- _ASSIGNMENT_:
For every line below, set down an identical copy.

- _DATASET CONTENT_:
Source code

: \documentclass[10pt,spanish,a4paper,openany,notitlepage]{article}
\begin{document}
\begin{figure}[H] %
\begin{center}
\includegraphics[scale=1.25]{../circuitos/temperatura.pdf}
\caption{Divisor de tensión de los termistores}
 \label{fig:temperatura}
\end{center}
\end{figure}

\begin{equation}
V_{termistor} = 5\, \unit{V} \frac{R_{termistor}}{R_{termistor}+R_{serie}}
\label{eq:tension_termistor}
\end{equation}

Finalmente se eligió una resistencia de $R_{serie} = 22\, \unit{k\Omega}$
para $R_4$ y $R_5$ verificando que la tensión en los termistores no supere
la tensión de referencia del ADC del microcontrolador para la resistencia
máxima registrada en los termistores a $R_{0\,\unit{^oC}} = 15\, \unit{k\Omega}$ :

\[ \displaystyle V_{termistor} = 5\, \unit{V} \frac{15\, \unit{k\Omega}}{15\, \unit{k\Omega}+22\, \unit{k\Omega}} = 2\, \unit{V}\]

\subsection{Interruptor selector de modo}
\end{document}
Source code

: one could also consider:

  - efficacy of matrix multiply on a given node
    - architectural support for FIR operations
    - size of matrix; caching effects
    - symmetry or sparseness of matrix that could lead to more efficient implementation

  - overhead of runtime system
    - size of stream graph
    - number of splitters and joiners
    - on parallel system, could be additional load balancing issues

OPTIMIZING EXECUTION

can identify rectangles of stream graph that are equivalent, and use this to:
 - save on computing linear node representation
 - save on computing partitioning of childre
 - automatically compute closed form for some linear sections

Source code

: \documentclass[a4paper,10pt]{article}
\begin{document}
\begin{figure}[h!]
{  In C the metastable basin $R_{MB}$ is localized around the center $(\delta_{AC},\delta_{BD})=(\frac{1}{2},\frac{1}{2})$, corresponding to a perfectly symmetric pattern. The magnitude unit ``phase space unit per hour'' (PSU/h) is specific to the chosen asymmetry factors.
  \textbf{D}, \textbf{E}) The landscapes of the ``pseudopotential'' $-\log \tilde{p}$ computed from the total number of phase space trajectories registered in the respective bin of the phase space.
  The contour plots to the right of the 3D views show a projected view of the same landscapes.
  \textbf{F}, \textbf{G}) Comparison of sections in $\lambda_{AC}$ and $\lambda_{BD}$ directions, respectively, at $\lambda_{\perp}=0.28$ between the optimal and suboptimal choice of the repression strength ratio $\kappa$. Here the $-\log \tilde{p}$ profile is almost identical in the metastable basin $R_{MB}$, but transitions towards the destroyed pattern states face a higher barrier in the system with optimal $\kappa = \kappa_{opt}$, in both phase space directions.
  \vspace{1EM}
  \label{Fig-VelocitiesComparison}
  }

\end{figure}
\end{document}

- _ANSWER SECTION_:
Source code

: \documentclass[10pt,spanish,a4paper,openany,notitlepage]{article}
\begin{document}
\begin{figure}[H] %
\begin{center}
\includegraphics[scale=1.25]{../circuitos/temperatura.pdf}
\caption{Divisor de tensión de los termistores}
 \label{fig:temperatura}
\end{center}
\end{figure}

\begin{equation}
V_{termistor} = 5\, \unit{V} \frac{R_{termistor}}{R_{termistor}+R_{serie}}
\label{eq:tension_termistor}
\end{equation}

Finalmente se eligió una resistencia de $R_{serie} = 22\, \unit{k\Omega}$
para $R_4$ y $R_5$ verificando que la tensión en los termistores no supere
la tensión de referencia del ADC del microcontrolador para la resistencia
máxima registrada en los termistores a $R_{0\,\unit{^oC}} = 15\, \unit{k\Omega}$ :

\[ \displaystyle V_{termistor} = 5\, \unit{V} \frac{15\, \unit{k\Omega}}{15\, \unit{k\Omega}+22\, \unit{k\Omega}} = 2\, \unit{V}\]

\subsection{Interruptor selector de modo}
\end{document}
Source code

: one could also consider:

  - efficacy of matrix multiply on a given node
    - architectural support for FIR operations
    - size of matrix; caching effects
    - symmetry or sparseness of matrix that could lead to more efficient implementation

  - overhead of runtime system
    - size of stream graph
    - number of splitters and joiners
    - on parallel system, could be additional load balancing issues

OPTIMIZING EXECUTION

can identify rectangles of stream graph that are equivalent, and use this to:
 - save on computing linear node representation
 - save on computing partitioning of childre
 - automatically compute closed form for some linear sections

Source code

: \documentclass[a4paper,10pt]{article}
\begin{document}
\begin{figure}[h!]
{  In C the metastable basin $R_{MB}$ is localized around the center $(\delta_{AC},\delta_{BD})=(\frac{1}{2},\frac{1}{2})$, corresponding to a perfectly symmetric pattern. The magnitude unit ``phase space unit per hour'' (PSU/h) is specific to the chosen asymmetry factors.
  \textbf{D}, \textbf{E}) The landscapes of the ``pseudopotential'' $-\log \tilde{p}$ computed from the total number of phase space trajectories registered in the respective bin of the phase space.
  The contour plots to the right of the 3D views show a projected view of the same landscapes.
  \textbf{F}, \textbf{G}) Comparison of sections in $\lambda_{AC}$ and $\lambda_{BD}$ directions, respectively, at $\lambda_{\perp}=0.28$ between the optimal and suboptimal choice of the repression strength ratio $\kappa$. Here the $-\log \tilde{p}$ profile is almost identical in the metastable basin $R_{MB}$, but transitions towards the destroyed pattern states face a higher barrier in the system with optimal $\kappa = \kappa_{opt}$, in both phase space directions.
  \vspace{1EM}
  \label{Fig-VelocitiesComparison}
  }

\end{figure}
\end{document}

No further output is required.